Pensions - Articles - New TPR powers will not solve distressed pensions issues

Aon has found that nearly 70% of the audience at its Pensions Conferences thought that giving the Pensions Regulator (tPR) more powers may help distressed pension schemes, but that other changes are also required.

 The responses were gathered from nearly 400 pensions managers, trustees and company pensions representatives during Aon’s Pensions Conference series.

 The Department for Work & Pensions (DWP) will release a White Paper on defined benefit pensions in the Spring that is expected to tackle a range of issues, including how to help pension schemes with distressed employers.

 Lynda Whitney, partner at Aon explained: "I would speculate that the White Paper will propose that tPR receives new powers which would allow them to demand more information and to more easily commence winding-up of distressed schemes. But it was interesting to hear that over 70% of Aon's conference audience did not think this would be enough."

 Aon proposes that other actions required include:
 Giving company directors a responsibility to consider the current up-to-date funding of the scheme when deciding on dividends.
 Making benefit compromises easier to achieve if trustees decide that it is in members' best interests, and subject to tPR consent. This could allow a move to benefits with conditional indexation.
 Allowing existing benefits to be moved from RPI to CPI subject to trustee agreement.
 Using 'comply or explain' in a new DB Chair's Statement to encourage consolidation.

 In relation to company directors' responsibilities, Matthew Arends, partner at Aon said: "Theresa May is seeking tough new rules for company bosses. I believe they do need to think more about their pension schemes but draconian measures could damage the very companies that the schemes are relying on for support.
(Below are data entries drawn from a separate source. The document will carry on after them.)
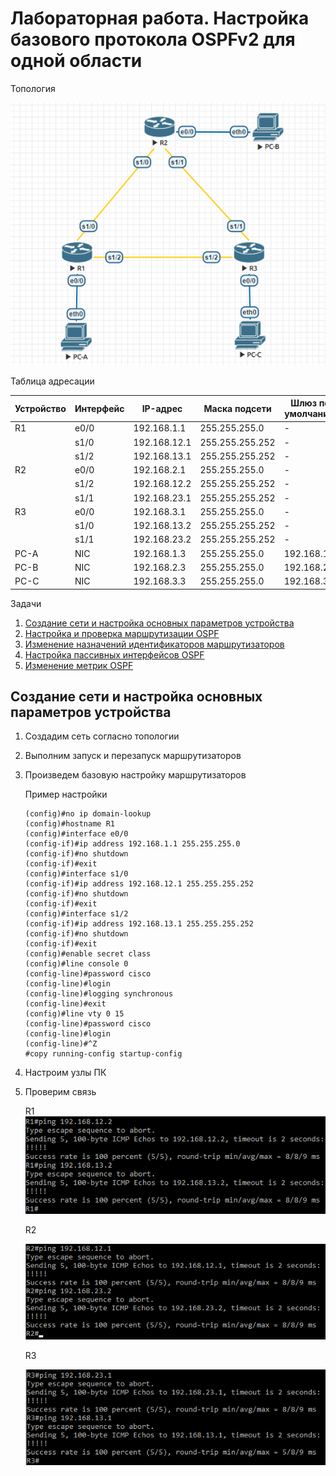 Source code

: # Лабораторная работа. Настройка базового протокола OSPFv2 для одной области

Топология

![](https://github.com/Samsonvl/network-otus/blob/master/labs/lab06/Screeshots/Топология.png)

Таблица адресации

| Устройство | Интерфейс | IP-адрес     | Маска подсети   | Шлюз по умолчанию |
| ---------- | --------- | ------------ | --------------- | ----------------- |
| R1         | e0/0      | 192.168.1.1  | 255.255.255.0   | -                 |
|            | s1/0      | 192.168.12.1 | 255.255.255.252 | -                 |
|            | s1/2      | 192.168.13.1 | 255.255.255.252 | -                 |
| R2         | e0/0      | 192.168.2.1  | 255.255.255.0   | -                 |
|            | s1/2      | 192.168.12.2 | 255.255.255.252 | -                 |
|            | s1/1      | 192.168.23.1 | 255.255.255.252 | -                 |
| R3         | e0/0      | 192.168.3.1  | 255.255.255.0   | -                 |
|            | s1/0      | 192.168.13.2 | 255.255.255.252 | -                 |
|            | s1/1      | 192.168.23.2 | 255.255.255.252 | -                 |
| PC-A       | NIC       | 192.168.1.3  | 255.255.255.0   | 192.168.1.1       |
| PC-B       | NIC       | 192.168.2.3  | 255.255.255.0   | 192.168.2.1       |
| PC-C       | NIC       | 192.168.3.3  | 255.255.255.0   | 192.168.3.1       |

Задачи

1. [Создание сети и настройка основных параметров устройства](#OSPF1)
2. [Настройка и проверка маршрутизации OSPF](#OSPF2)
3. [Изменение назначений идентификаторов маршрутизаторов](#OSPF3)
4. [Настройка пассивных интерфейсов OSPF](#OSPF4)
5. [Изменение метрик OSPF](#OSPF5)

## Создание сети и настройка основных параметров устройства<a name="OSPF1"></a>

1. Создадим сеть согласно топологии

2. Выполним запуск и перезапуск маршрутизаторов

3. Произведем базовую настройку маршрутизаторов

   Пример настройки

   ```
   (config)#no ip domain-lookup 
   (config)#hostname R1 
   (config)#interface e0/0
   (config-if)#ip address 192.168.1.1 255.255.255.0
   (config-if)#no shutdown
   (config-if)#exit
   (config)#interface s1/0
   (config-if)#ip address 192.168.12.1 255.255.255.252
   (config-if)#no shutdown  
   (config-if)#exit
   (config)#interface s1/2
   (config-if)#ip address 192.168.13.1 255.255.255.252
   (config-if)#no shutdown  
   (config-if)#exit
   (config)#enable secret class
   (config)#line console 0
   (config-line)#password cisco
   (config-line)#login
   (config-line)#logging synchronous
   (config-line)#exit
   (config)#line vty 0 15
   (config-line)#password cisco
   (config-line)#login
   (config-line)#^Z
   #copy running-config startup-config
   ```

4. Настроим узлы ПК

5. Проверим связь

   R1
   ![](https://github.com/Samsonvl/network-otus/blob/master/labs/lab06/Screeshots/1.5R1.png)

   R2

   ![](https://github.com/Samsonvl/network-otus/blob/master/labs/lab06/Screeshots/1.5R2.png)

   R3

   ![](https://github.com/Samsonvl/network-otus/blob/master/labs/lab06/Screeshots/1.5R3.png)

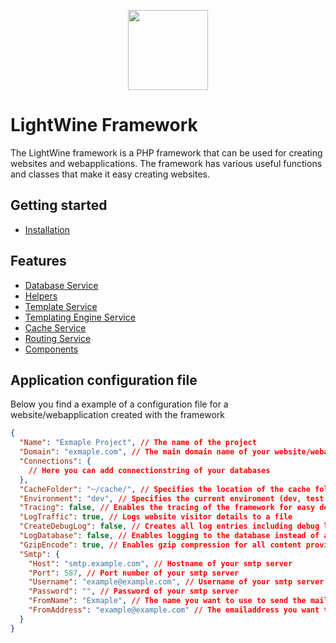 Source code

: <p align="center" >
  <img src="https://www.sibra-soft.nl/images/light_wine_logo.png" style="width:128px;" />
</p>

# LightWine Framework
The LightWine framework is a PHP framework that can be used for creating websites and webapplications. The framework has various useful functions and classes that make it easy creating websites.

## Getting started
* [Installation](https://github.com/Sibra-Soft/light-wine-framework/wiki)

## Features
* [Database Service](https://github.com/Sibra-Soft/LightWineFramework/wiki/Database-Service)
* [Helpers](https://github.com/Sibra-Soft/LightWineFramework/wiki/Helpers)
* [Template Service](https://github.com/Sibra-Soft/LightWineFramework/wiki/Template-Service)
* [Templating Engine Service](https://github.com/Sibra-Soft/LightWineFramework/wiki/Templating-Engine-Service)
* [Cache Service](https://github.com/Sibra-Soft/LightWineFramework/wiki/Cache-Service)
* [Routing Service](https://github.com/Sibra-Soft/LightWineFramework/wiki/Routing-Service)
* [Components](https://github.com/Sibra-Soft/LightWineFramework/wiki/Components)

## Application configuration file
Below you find a example of a configuration file for a website/webapplication created with the framework

```json 
{
  "Name": "Exmaple Project", // The name of the project
  "Domain": "exmaple.com", // The main domain name of your website/webapplication,
  "Connections": {
    // Here you can add connectionstring of your databases
  },
  "CacheFolder": "~/cache/", // Specifies the location of the cache folder
  "Environment": "dev", // Specifies the current enviroment (dev, test or live)
  "Tracing": false, // Enables the tracing of the framework for easy debugging
  "LogTraffic": true, // Logs website visitor details to a file
  "CreateDebugLog": false, // Creates all log entries including debug log entries
  "LogDatabase": false, // Enables logging to the database instead of a file
  "GzipEncode": true, // Enables gzip compression for all content provided by the framework
  "Smtp": {
    "Host": "smtp.example.com", // Hostname of your smtp server
    "Port": 587, // Port number of your smtp server
    "Username": "example@example.com", // Username of your smtp server
    "Password": "", // Password of your smtp server
    "FromName": "Exmaple", // The name you want to use to send the mail
    "FromAddress": "example@example.com" // The emailaddress you want to use to send the mail
  }
}
```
Giving directors the duty to consider the pension scheme deficit before deciding on a dividend payment strikes a balance."

 On benefit compromises, Lynda Whitney said: "The benefit compromise options should only be used where the pain is being shared with all stakeholders and where it offers members a better outcome than entering the Pension Protection Fund. This is an area where there may also be a role for conditional indexation. We are seeing members select benefits without inflation protection when they are offered increasingly popular Pension Increase Exchange exercises - this could be similar. However, pension scheme benefits should not be compromised in order to pay dividends."

 For RPI vs CPI, Lynda Whitney said: "RPI has been discredited statistically and even the Governor of the Bank of England is now questioning how it could be phased out. It is historical luck whethera scheme's rules were drafted in a way that allows a move to CPI - and luck is not the basis of good policy. You could argue whether CPI or CPIH should be used, but for pensioners' expenditure, excluding housing cost is a reasonable approach."

 Consolidation should be considered, Matthew Arends said: "Using a new DB Chair's Statement as a 'comply or explain' tool will improve efficiency and drive consolidation where it is needed for the around 2,000 DB schemes with fewer than 100 members. This would create a climate for consolidation, encouraging larger, better governed, better managed and better invested schemes - unless trustees can demonstrate they can deliver to an equivalent standard."